Economics always guide adoption

In her recent article, "Study Says Economics Not A Driving Factor in Cloud Computing Adoption", Lori MacVittie reports on several studies that show that the current macroeconomic climate is not having a big impact on cloud computing adoption. In particular, the cost-savings purported to be offered by the cloud do not seem to be the major selling point. And yet, companies are adopting cloud computing technologies left and right, so it must make business sense: in other words, economics are driving adoption.

Many analysts look solely at virtualization and elastic computing services like Amazon's EC2 as the major technology at play in the infrastructure-as-a-service market. While certainly it takes less time to spin up a virtual machine image in the cloud than it does to rack and install actual hardware, this is probably not the major contributor for cost savings; at even a modest enterprise size, it's still cheaper to run the servers yourself. Indeed, even with virtual hosts, you must still manage capacity, allocate applications to servers, and monitor application health, meaning your technical operations staff is still very much needed.

Overlooked in many ways here are what I would call application building blocks available in the cloud, like Amazon's Simple Storage Service (S3), Simple Queueing Service (SQS), and SimpleDB. Google App Engine has its BigTable-based datastore, which with a modicum of effort can be exposed as a GData-style data webservice. In all of these cases, these application building blocks offer:

  1. very simple programming interfaces;
  2. automatic distribution of data across data centers;
  3. easy scalability; and
  4. understandable cost models
These capabilities would require a significant amount of effort for an enterprise to develop for itself.
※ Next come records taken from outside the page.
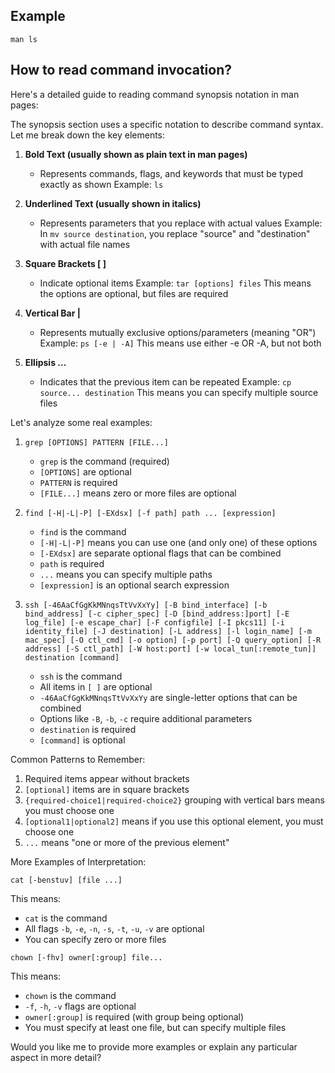 
## Example

`man ls`


## How to read command invocation?

Here's a detailed guide to reading command synopsis notation in man pages:

The synopsis section uses a specific notation to describe command syntax. Let me break down the key elements:

1. **Bold Text (usually shown as plain text in man pages)**
   - Represents commands, flags, and keywords that must be typed exactly as shown
   Example: `ls`

2. **Underlined Text (usually shown in italics)**
   - Represents parameters that you replace with actual values
   Example: In `mv source destination`, you replace "source" and "destination" with actual file names

3. **Square Brackets [ ]**
   - Indicate optional items
   Example: `tar [options] files`
   This means the options are optional, but files are required

4. **Vertical Bar |**
   - Represents mutually exclusive options/parameters (meaning "OR")
   Example: `ps [-e | -A]`
   This means use either -e OR -A, but not both

5. **Ellipsis ...**
   - Indicates that the previous item can be repeated
   Example: `cp source... destination`
   This means you can specify multiple source files

Let's analyze some real examples:

1. `grep [OPTIONS] PATTERN [FILE...]`
   - `grep` is the command (required)
   - `[OPTIONS]` are optional
   - `PATTERN` is required
   - `[FILE...]` means zero or more files are optional

2. `find [-H|-L|-P] [-EXdsx] [-f path] path ... [expression]`
   - `find` is the command
   - `[-H|-L|-P]` means you can use one (and only one) of these options
   - `[-EXdsx]` are separate optional flags that can be combined
   - `path` is required
   - `...` means you can specify multiple paths
   - `[expression]` is an optional search expression

3. `ssh [-46AaCfGgKkMNnqsTtVvXxYy] [-B bind_interface] [-b bind_address] [-c cipher_spec] [-D [bind_address:]port] [-E log_file] [-e escape_char] [-F configfile] [-I pkcs11] [-i identity_file] [-J destination] [-L address] [-l login_name] [-m mac_spec] [-O ctl_cmd] [-o option] [-p port] [-Q query_option] [-R address] [-S ctl_path] [-W host:port] [-w local_tun[:remote_tun]] destination [command]`
   - `ssh` is the command
   - All items in `[ ]` are optional
   - `-46AaCfGgKkMNnqsTtVvXxYy` are single-letter options that can be combined
   - Options like `-B`, `-b`, `-c` require additional parameters
   - `destination` is required
   - `[command]` is optional

Common Patterns to Remember:
1. Required items appear without brackets
2. `[optional]` items are in square brackets
3. `{required-choice1|required-choice2}` grouping with vertical bars means you must choose one
4. `[optional1|optional2]` means if you use this optional element, you must choose one
5. `...` means "one or more of the previous element"

More Examples of Interpretation:

```
cat [-benstuv] [file ...]
```
This means:
- `cat` is the command
- All flags `-b`, `-e`, `-n`, `-s`, `-t`, `-u`, `-v` are optional
- You can specify zero or more files

```
chown [-fhv] owner[:group] file...
```
This means:
- `chown` is the command
- `-f`, `-h`, `-v` flags are optional
- `owner[:group]` is required (with group being optional)
- You must specify at least one file, but can specify multiple files

Would you like me to provide more examples or explain any particular aspect in more detail?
For example, I estimate developing an internal, enterprise-class S3 service might require a half million dollar investment in labor and servers, assuming you already had multiple data centers in place and could leverage existing open source software like Cassandra, Project Voldemort, or Dynomite.

Instead, time-to-market pressures are the real forces behind cloud computing adoption in the enterprise. These application building block services allow for rapid prototyping of new functionality, where the production architecture and the development architecture are the same. Where business agility to react to new opportunities is crucial, especially in the ever-changing Internet landscape, the ability to rapidly bring features to market, test their adoption, and then evolve is the key to long term competitiveness. Companies that cannot roll out new consumer value out quickly will find themselves left behind by more agile competitors. As the competition adopts cloud computing and gains time-to-market advantages, companies are forced to follow suit.

Cloud computing adoption is always about economics.

2 comments:

Sridar G said...

hi

Good arguments, the question is probably how many of today's cloud users and IT departments are considering using these application building blocks directly.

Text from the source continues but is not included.